((

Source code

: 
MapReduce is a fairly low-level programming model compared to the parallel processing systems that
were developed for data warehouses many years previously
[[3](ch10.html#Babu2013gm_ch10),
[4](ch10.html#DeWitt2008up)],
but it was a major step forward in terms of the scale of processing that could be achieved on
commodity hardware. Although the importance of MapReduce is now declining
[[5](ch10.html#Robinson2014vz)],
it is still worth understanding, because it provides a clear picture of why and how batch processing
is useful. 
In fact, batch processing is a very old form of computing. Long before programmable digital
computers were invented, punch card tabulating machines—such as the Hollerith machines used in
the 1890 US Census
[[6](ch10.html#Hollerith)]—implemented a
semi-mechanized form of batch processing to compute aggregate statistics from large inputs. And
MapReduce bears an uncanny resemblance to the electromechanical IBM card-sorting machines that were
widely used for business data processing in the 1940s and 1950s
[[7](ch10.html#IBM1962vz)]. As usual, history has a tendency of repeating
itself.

))

*Activity*.
Copy each line in the data that holds the word "Hollerith".

*Task response*.
computers were invented, punch card tabulating machines—such as the Hollerith machines used in
[[6](ch10.html#Hollerith)]—implemented a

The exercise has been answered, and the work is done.